6. As for the second paragraph, we should probably link promiscuous metabolism (needs to be piped) and include a brief definition in a footnote, since I don't feel that the introduction to the Enzyme promiscuity article is all that helpful for a non-expert like me.
7. Replacing human gastrointestinal microbiota with “gut bacteria” would probably be an oversimplification, but if bacteria are mainly responsible for drug metabolism by microbes, could we put say “primarily bacteria” in parentheses afterward?
8. Also, replacing “into blood plasma” with “into the blood” would sacrifice a little precision but would be a little simpler. AmericanLemming (talk) 03:03, 13 August 2019 (UTC)
@AmericanLemming: Sorry about the long delay in my reply; I'd meant to respond earlier but was tied up at the time and forgot about it in the meantime.
4.  Done
5. plus Added at the end of the first paragraph: "The field that studies these interactions is known as pharmacomicrobiomics."
6. I think what the authors meant here was that amphetamine is likely a ligand for (i.e., likely metabolized by) many currently unidentified microbial enzymes, not that the enzymes themselves are promiscuous.
7.  Done
8.  Done - changed it to "into the blood stream"
Seppi333 (Insert ) 12:07, 16 August 2019 (UTC)
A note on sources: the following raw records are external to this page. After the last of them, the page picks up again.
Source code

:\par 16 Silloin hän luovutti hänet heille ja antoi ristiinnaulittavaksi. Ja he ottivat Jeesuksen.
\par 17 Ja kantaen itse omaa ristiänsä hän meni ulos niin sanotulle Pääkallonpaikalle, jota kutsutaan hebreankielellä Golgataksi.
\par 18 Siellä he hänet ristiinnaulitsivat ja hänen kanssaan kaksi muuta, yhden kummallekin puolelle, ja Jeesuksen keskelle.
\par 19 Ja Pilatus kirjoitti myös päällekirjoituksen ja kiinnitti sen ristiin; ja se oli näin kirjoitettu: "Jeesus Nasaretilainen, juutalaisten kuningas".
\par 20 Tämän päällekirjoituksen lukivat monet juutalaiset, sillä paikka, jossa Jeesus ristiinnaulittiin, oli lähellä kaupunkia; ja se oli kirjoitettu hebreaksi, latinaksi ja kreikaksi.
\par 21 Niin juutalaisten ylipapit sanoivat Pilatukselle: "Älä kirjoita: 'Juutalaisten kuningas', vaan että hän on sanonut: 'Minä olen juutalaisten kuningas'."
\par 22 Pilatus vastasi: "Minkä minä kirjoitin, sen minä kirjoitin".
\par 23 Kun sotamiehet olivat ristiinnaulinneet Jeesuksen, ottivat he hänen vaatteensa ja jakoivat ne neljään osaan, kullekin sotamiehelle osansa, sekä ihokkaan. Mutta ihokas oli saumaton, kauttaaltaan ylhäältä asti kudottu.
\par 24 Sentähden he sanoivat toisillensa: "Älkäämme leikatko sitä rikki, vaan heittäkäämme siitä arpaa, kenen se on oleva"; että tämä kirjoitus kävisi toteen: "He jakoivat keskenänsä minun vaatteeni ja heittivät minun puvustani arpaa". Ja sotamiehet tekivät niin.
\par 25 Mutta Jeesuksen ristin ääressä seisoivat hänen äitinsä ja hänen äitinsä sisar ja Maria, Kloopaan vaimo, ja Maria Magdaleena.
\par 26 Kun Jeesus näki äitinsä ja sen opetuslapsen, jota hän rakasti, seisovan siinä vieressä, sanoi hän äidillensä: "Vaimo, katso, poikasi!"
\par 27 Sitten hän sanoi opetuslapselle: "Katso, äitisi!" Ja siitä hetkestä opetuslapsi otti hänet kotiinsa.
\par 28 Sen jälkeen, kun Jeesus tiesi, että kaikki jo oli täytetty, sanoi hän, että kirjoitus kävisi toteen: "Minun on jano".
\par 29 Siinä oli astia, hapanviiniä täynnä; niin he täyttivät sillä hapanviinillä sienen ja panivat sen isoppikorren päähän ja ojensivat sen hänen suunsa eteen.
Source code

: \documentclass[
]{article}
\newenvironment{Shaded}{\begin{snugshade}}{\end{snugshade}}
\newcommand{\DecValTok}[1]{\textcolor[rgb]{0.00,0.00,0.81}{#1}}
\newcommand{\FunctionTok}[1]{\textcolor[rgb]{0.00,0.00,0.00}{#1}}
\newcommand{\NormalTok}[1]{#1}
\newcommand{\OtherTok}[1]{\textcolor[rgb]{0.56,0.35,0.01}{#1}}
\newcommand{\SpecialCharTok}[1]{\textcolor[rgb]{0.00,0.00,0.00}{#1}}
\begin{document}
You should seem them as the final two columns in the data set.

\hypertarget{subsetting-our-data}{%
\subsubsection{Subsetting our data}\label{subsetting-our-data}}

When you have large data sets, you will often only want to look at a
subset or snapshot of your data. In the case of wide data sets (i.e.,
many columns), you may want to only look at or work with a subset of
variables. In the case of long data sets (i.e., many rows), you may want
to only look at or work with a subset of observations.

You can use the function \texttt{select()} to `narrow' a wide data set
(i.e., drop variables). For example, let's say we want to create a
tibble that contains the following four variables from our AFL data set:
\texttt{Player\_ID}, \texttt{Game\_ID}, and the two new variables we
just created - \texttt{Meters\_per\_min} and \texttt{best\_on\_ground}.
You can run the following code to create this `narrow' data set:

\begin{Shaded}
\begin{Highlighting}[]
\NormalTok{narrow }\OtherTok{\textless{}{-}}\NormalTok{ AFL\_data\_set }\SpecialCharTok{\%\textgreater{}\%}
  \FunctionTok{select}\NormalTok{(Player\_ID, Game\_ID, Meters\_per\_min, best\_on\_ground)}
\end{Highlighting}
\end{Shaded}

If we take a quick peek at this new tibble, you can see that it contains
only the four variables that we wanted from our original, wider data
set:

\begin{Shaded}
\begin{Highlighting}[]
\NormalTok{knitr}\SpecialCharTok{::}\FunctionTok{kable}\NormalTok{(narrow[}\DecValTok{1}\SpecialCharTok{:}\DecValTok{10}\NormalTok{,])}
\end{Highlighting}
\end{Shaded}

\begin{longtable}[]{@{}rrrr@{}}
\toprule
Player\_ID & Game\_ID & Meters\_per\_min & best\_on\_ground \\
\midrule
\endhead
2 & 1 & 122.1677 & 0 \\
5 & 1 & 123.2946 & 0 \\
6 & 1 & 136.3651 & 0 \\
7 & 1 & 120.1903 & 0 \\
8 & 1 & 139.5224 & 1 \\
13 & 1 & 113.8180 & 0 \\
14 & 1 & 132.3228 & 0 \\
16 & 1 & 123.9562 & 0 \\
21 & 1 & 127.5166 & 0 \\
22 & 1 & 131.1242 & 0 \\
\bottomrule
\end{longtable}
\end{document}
@AmericanLemming: Thank you for reviewing that for me! Seppi333 (Insert ) 06:34, 18 August 2019 (UTC)

I find this page to be biased in the emphasis on how safe amphetamines are and that when abused then there are problems. Many people end up with issues at prescribed doses such as withdrawal and dependence which can also be found in research. Mentions how younger kids are less likely to abuse drugs later on in life if they start on amphetamines at a young age. What is skipped is that starting at any other age increases the chance. Ignores acute tolerance which happens within hours of taking the medication and was used to base the design of various extended release products. Ignores many harmful aspects such as oxidative stress, downregulation of receptors and the production of neurotransmitters, neurotransmitter depletion, Instead it only mentions pathways to addiction. Dependence is related, but not mentioned when the brain no longer efficiently manages it's own neurotransmitters and has to rely on the medication to do it. Even at low doses people often feel the Adderall crash when it wears off. All be it mildly. Feels like every section has to say something about it's safe at prescribed doses or implies negative outcomes only for abusers. Seems more like damage control and people trying to sell me on the idea. Safety and what not should be in one section, not in every section as if trying to protect peoples perceptions. Not a single mention of the effects on the endocrine system. Skipped the issue on stunted growth all together. etc. Aside from that, very informative. — Preceding unsigned comment added by 69.248.160.198 (talk) 10:32, 9 April 2023 (UTC)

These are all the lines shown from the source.